Investment (ULIP) Life Insurance

What is ULIP (Unit Linked Insurance Plan)?

ULIP or Unit Linked Insurance Plan is a type of Insurance, which combines the benefits of protection and saving in a single plan. The major advantage that a ULIP has over the traditional wealth creation tools is the benefit of a Life Cover. As a result, your money can grow and at the same time, your loved one’s future is protected from life's unexpected turns.

How do ULIPs work?

A ULIP is both an insurance policy and an investment. The policy specifies a death benefit - the amount the nominee will be paid if the policyholder passes away during the term of the ULIP. In addition, if the policy holder survives the term of the ULIP, he/she can also get the maturity value of the ULIP. This will be the amount generated by the ULIP investments in equity and/or debt. The policyholder is typically allowed to choose ULIP funds and asset classes to generate these returns. This is the investment component of a ULIP.

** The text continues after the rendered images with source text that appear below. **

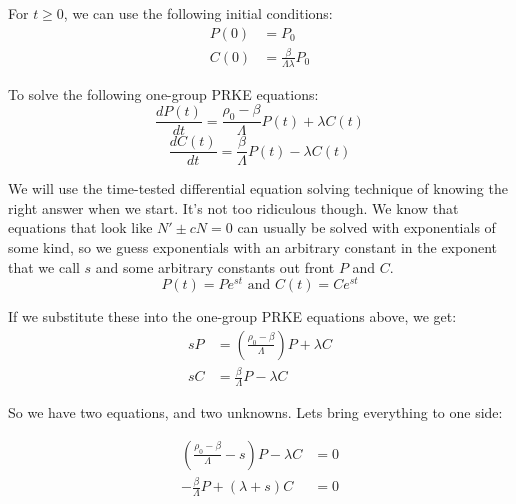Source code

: \documentclass[letter]{article}
\begin{document}
For $t \geq 0$, we can use the following initial conditions:
\begin{equation*}
  \begin{split}
    P(0) &= P_0 \\
    C(0) &= \frac{\beta}{\Lambda\lambda}P_0
  \end{split}
\end{equation*}

To solve the following one-group PRKE equations:
\begin{equation*}
      \frac{dP(t)}{dt}= \frac{\rho_0-\beta}{\Lambda}P(t)+\lambda{}C(t)
\end{equation*}
\begin{equation*}
    \frac{dC(t)}{dt}=\frac{\beta}{\Lambda}P(t)-\lambda{}C(t)
\end{equation*}

We will use the time-tested differential equation solving technique of
knowing the right answer when we start. It's not too ridiculous
though. We know that equations that look like $N' \pm cN = 0$ can usually be solved with
exponentials of some kind, so we guess exponentials with an arbitrary
constant in the exponent that we call $s$ and some arbitrary constants
out front $P$ and $C$.
\begin{equation*}
  P(t) = Pe^{st} \text{ and } C(t) = Ce^{st}
\end{equation*}

If we substitute these into the one-group PRKE equations above, we get:
\begin{equation*}
  \begin{split}
    sP &= \left(\frac{\rho_0-\beta}{\Lambda}\right)P+\lambda{}C \\
    sC &= \frac{\beta}{\Lambda}P-\lambda{}C
  \end{split}
\end{equation*}

So we have two equations, and two unknowns. Lets bring everything to
one side:

\begin{equation*}
  \begin{split}
     \left(\frac{\rho_0-\beta}{\Lambda}-s\right)P-\lambda{}C &= 0\\
    -\frac{\beta}{\Lambda}P+(\lambda{}+s)C &= 0 
  \end{split}
\end{equation*}
\end{document}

Note that even if the value of the ULIP investments falls below the sum assured specified in the ULIP, the policy holder’s nominee(s) will be paid the death benefit specified.

01 Regular Savings
ULIPs inculcate the habit of regular and disciplined savings, which is the key to successful long-term financial planning. With regular premium payments, you can enjoy the benefits of wealth creation for your loved ones.
02 Protection
ULIPs provide the protective benefit of a Life Cover, which keeps your family secure in your absence.
03 Flexibility of Investment

You will have flexibility and control of your money through the following ways:
Fund Switch – An option to move your money between equity, balanced and debt funds
Premium Redirection – An option to invest your future premium in a different fund of your choice
Partial Withdrawal – An option that allows you to withdraw a part of your money
Top-up – An option to invest additional money to your existing savings

04 Tax Benefits
Investment in ULIPs is eligible for deduction from taxable income under Section 80C of the Income Tax Act, 1961 up to 1.5 lakh per annum. The maturity proceeds of the ULIP are also exempt from tax under Section 10(10D) of the Income Tax Act subject to conditions specified therein. If the ULIP investor dies during the term of the ULIP he/she will be entitled to the death benefit specified in the ULIP policy and the amount received on death is exempt from tax u/s 10(10D) of The Income Tax Act 1961. Switching between ULIP funds also does not attract any tax.
05 Potential for Growth
There is a potential of earning higher returns from the power of equity and debt funds. This will help you achieve your life-goals such as buying a new home, your dream car, funding your child’s higher education and much more.
06 Greater Rewards for Staying Invested
Your money grows further as the insurance company adds to your savings through bonuses/ additions and are available to you in ULIPs in different forms Such as, Loyalty Additions and Wealth Boosters.